Human monogenic diseases of the blood-brain barrier. Endothelium: monogenic diseases affecting transporters include glucose transporter 1 (GLUT1) causing GLUT1 deficiency syndrome, major facilitator superfamily domain-containing protein 2a (MFSD2a) causing microcephaly 15, and monocarboxylate transporter-8 (MCT8) causing Allan-Herndon-Dudley syndrome. Cerebral cavernous malformations (CCM) are caused by mutations in endothelial proteins CCM1–3. Monogenic diseases affecting tight junctions include occludin that causes Pseudo-TORCH syndrome 1 and junctional adhesion molecule 3 (JAM3) that causes brain hemorrhagic destruction, subependymal calcification and congenital cataracts.
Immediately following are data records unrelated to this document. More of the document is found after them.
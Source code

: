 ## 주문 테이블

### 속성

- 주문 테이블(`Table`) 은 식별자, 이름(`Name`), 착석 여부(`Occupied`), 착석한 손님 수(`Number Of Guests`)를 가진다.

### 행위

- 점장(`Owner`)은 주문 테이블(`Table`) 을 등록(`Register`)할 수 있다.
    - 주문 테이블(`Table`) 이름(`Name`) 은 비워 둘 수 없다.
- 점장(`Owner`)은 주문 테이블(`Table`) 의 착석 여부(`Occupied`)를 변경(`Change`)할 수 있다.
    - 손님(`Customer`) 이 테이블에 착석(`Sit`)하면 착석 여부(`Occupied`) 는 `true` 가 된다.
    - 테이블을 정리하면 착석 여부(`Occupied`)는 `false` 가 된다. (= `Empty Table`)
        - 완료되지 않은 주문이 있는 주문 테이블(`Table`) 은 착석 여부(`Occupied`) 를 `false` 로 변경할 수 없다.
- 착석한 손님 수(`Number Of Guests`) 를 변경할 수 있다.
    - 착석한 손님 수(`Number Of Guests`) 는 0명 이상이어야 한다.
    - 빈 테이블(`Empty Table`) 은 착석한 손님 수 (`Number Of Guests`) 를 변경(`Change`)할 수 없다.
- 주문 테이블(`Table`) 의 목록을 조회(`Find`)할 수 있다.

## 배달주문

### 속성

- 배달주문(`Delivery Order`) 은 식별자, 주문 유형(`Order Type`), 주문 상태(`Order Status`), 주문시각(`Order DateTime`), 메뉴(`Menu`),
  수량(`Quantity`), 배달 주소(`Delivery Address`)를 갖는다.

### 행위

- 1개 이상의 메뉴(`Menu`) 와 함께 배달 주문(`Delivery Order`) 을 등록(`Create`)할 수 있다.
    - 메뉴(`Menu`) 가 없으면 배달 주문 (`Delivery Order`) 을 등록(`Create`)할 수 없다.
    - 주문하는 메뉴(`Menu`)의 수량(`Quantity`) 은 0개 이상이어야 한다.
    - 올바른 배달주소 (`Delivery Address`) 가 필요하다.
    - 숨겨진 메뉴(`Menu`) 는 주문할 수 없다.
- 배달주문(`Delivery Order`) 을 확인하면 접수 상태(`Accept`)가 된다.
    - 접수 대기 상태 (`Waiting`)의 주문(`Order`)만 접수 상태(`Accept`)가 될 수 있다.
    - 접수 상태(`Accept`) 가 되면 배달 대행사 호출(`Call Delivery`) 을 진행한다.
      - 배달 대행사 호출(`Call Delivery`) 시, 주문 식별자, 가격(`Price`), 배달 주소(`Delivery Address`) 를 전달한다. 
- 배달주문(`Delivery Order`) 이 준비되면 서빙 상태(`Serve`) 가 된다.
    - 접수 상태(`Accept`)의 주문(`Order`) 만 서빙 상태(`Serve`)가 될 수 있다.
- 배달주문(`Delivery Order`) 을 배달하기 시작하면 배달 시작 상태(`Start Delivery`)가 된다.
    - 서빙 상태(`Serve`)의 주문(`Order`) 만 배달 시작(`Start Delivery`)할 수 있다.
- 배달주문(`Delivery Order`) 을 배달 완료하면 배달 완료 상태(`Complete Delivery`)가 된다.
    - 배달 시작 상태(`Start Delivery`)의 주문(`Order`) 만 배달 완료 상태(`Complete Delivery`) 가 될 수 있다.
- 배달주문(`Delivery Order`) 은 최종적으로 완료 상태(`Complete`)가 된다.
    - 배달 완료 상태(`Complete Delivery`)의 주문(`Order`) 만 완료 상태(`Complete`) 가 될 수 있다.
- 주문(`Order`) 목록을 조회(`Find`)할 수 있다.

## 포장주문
Basement membrane: mutations affecting collagen type IV alpha 1 chain (COL4A1) and collagen type IV alpha 2 chain (COL4A2) lead to porencephaly, intracerebral hemorrhage, and cerebral small vessel disease. Pericytes: mutations in platelet-derived growth factor-BB (PDGF-BB), PDGF receptor-β (PDGFRB), solute carrier family 20 member 2 (SLC20A2), and xenotropic and polytropic retrovirus receptor 1 (XPR1) lead to idiopathic basal ganglia calcification. Vascular smooth muscle cells: mutations in notch homolog protein 3 (NOTCH3) cause cerebral autosomal dominant arteriopathy with subcortical infarcts and leukoencephalopathy (CADASIL), and mutations in HtrA serine peptidase-1 (HTRA1) protein cause cerebral autosomal recessive arteriopathy with subcortical infarcts and leukoencephalopathy (CARASIL).